Seriously there is no need for that type of behavior at all! This reminds me of a similar and equally rude experience I had at a starbucks. Little did that barista know that I worked for starbucks in the past, so not only did i call in and speak to her manager but I also emailed the president of starbucks himself and copied her district manager on the email....I surely lit her little butt on fire and the whole store for that matter. In return they gave me free drinks for a year!


----------



## jdmac (Aug 10, 2008)

i'm in sac too and after wondering if i was the only one with bad experiences at the arden mac store, i've heard from others recently that i'm not alone in feeling that way about the employees there.  i was there today and got good service by an asst manager, but maybe it's b/c i bought $200 worth of products from her in about 10 min?  (i went in knowing what i wanted).  but usually, the service SUCKS there.  i specifically remember one blond girl there that was helping me try out a pigment and the instant i sheepishly said, "hmm...i don't think i like the color on me that much," she said "well, i need to help someone else" (major attitude) and left me standing there.  

so next time, go to the nordstrom mac counter-there are some newer employees there, but i've never had a bad experience there-maybe not the most knowledgable/helpful, but at least very nice.  in fact, the most helpful one there recently was laid off!  

ALSO, i had some crappy service at the VEGAS PRO store too last week.  everytime i turned around, the MA who was helping me would be helping someone else.  i spent about $500 there so she as willing to spend a lot of time with me, but she was always trying to help others while helping me which got annoying.  AND she kept insisting that she didn't make commission (at least 3 times) and spent 1/2 hour convincing me to get a PRO brush.  that was beyond annoying.  i said no like 4 times.  

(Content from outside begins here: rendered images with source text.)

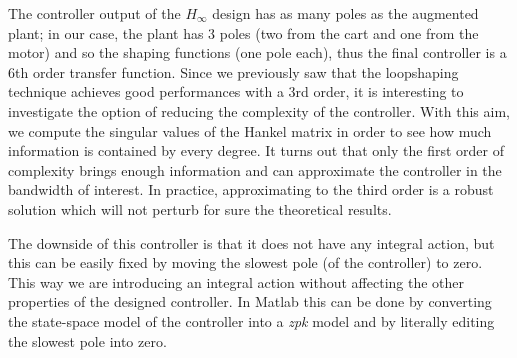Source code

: The controller output of the $H_{\infty}$ design has as many poles as the augmented plant; in our case, the plant has 3 poles (two from the cart and one from the motor) and so the shaping functions (one pole each), thus the final controller is a 6th order transfer function. Since we previously saw that the loopshaping technique achieves good performances with a 3rd order, it is interesting to investigate the option of reducing the complexity of the controller. With this aim, we compute the singular values of the Hankel matrix in order to see how much information is contained by every degree. It turns out that only the first order of complexity brings enough information and can approximate the controller in the bandwidth of interest. In practice, approximating to the third order is a robust solution which will not perturb for sure the theoretical results.
  \begin{figure}[h]
  \centering
  \hfill
  \caption{}
\end{figure}
The downside of this controller is that it does not have any integral action, but this can be easily fixed by moving the slowest pole (of the controller) to zero. This way we are introducing an integral action without affecting the other properties of the designed controller. In Matlab this can be done by converting the state-space model of the controller into a \emph{zpk} model and by literally editing the slowest pole into zero.\\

ugh..i just needed to vent too.  thanks for listening.


----------



## II3rinII (Aug 11, 2008)

ok so if this was a freestanding store, then she lied to you about not having a supervisor.  im a 3rd key manager at the store here and it is a fact that at all times there must be at least one manager in the store.  then she lied to you again about charging $50 to DEMO a concealer, hell its our job!!  she shouldve invited you to sit in the chair, apply the concealer and then maybe demo some of the new stuff (if you were interested).  i dont know maybe its a southern thing or something, but we would never act like this at my store.  as for the AUS thing, yeah it sucks that they track that but that doesnt mean im gonna ignore the person who just wants a pack of sponges (some artists will run from those one item sales).  as for what you should do, call the store and calmly request to speak with the store manager, explain to them (again calmly and eloquently) what happened to you, be discriptive of who it was and how it happened.  see what they say, you then may want to also write an email to cust serv, artists like this make me sick!!  so many girls would love to have this job and this person is taking a space of someone who may actually do her job as shes supposed to!! please let us know what unfolds!!


----------



## AmyAngel (Aug 12, 2008)

I definitely hope you let MAC know about your experience, especially since it seems that there's a consistent trend of lousy service at that particular store. I'm also kind of jealous that you have a freestanding store within an hours drive, but not if the service is so bad! Which reminds me I need to look up what's available in Atlanta - I'll be there Labor Day weekend!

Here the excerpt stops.